Every once in a while, the City of Light looks a bit more like the City of Smog, and the only prescription for a head filled with Parisian pollution is a weekend in the countryside. This past weekend I found myself nestled against the Swiss border in the Jura region of France, a region famous for its interesting terrain that produces unique wines and cheeses. Most notable of these products are comté cheese, widely-lauded as one of the most (if not the most) successful French AOP (Appellation d’Origine Protegée) product in France, and vin jaune, a special wine produced only in the Jura. “AOP” (or PDO, Protected Designation of Origin for EU-wide products) is a government standard that labels certain agricultural products as protected items reflective of French cultural and geographic heritage. The system is based around the idea of “terroir,” the specifically French concept of the interaction between land and people to produce a particular taste tied to place. There are rules that regulate production of these special products to ensure their high quality and reverence to tradition. Obtaining the official AOP sticker means a mark of superiority and assured quality for each product, an automatic marketing boon.

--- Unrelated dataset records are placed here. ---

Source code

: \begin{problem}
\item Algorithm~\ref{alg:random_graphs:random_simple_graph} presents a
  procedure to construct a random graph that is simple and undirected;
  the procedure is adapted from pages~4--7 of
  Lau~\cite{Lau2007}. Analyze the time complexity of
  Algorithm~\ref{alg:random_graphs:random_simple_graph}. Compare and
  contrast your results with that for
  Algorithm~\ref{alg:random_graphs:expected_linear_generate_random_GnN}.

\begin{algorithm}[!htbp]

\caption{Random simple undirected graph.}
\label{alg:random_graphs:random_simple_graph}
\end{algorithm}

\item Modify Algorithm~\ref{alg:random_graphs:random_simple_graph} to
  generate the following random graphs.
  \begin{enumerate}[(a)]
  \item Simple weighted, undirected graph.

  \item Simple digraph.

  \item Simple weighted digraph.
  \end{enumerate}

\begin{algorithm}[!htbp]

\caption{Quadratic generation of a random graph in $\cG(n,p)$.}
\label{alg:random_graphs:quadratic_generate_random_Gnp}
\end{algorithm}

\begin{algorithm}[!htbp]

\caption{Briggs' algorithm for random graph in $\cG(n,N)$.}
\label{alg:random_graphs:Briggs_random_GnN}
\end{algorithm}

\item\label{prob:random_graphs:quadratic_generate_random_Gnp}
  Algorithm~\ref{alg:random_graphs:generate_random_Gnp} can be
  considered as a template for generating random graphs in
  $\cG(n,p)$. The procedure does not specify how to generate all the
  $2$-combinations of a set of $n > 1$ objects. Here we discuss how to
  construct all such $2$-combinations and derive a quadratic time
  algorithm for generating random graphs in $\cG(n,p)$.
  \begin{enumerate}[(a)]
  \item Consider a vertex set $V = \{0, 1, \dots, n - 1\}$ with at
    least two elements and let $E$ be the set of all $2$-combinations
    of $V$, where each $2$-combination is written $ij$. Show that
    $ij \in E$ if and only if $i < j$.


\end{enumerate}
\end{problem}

It would seem like the intelligent thing to do would be to capitalize on this government-approved seal of approval and advertise around this idea of tradition and quality. But when questioned about marketing strategy, the communications director for comté cheese responded: “Comté is not a brand, it’s a patrimony.” Comté cheese is of the French soil and the French people, and this authenticity is something that makes it an “anti-brand” in a sense. While the communications department does not seek to brand the cheese, they do seek to gain publicity for it through education. It stands up for itself in quality and taste.
In a way, haute couture can be compared to comté cheese. A French regulatory body, the Chambre Syndicale de la Haute Couture, creates a system of rules for designers awarded Haute Couture status designating production methods and timelines. There are a certain set of standards that must be followed in order to qualify as haute couture, just as comté is bound by a set of taste characteristics judged by a taste jury. And just like comté, once a designer has reached haute couture status, branding is not necessary. The product becomes the brand; quality speaks for itself. Both French traditions – cheese making and fashion – have more in common than first meets the eye, and both can perhaps teach other industries something about successful branding strategies. Quality is key, and attaining superior status occurs through a careful combination of structure and craft that ultimately results in a product that needs no advertising or explanation.